**Work to complete**
Go through the records and copy each line where the word "aclnn调用" occurs.

[Dataset excerpts]
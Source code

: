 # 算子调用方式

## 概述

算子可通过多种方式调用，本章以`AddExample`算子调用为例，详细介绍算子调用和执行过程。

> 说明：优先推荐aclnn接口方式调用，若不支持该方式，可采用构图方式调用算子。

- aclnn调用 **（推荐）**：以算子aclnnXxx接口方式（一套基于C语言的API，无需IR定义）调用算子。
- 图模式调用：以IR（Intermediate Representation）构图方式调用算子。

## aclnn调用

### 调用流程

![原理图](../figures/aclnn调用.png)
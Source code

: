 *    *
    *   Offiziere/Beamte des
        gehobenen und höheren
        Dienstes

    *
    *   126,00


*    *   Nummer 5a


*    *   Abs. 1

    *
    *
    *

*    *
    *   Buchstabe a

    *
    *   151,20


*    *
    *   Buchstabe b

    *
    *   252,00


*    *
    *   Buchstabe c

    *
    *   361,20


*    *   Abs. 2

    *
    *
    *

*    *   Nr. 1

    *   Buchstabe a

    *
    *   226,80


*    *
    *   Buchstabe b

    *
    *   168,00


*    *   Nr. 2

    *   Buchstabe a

**Reply**
- aclnn调用 **（推荐）**：以算子aclnnXxx接口方式（一套基于C语言的API，无需IR定义）调用算子。
## aclnn调用
![原理图](../figures/aclnn调用.png)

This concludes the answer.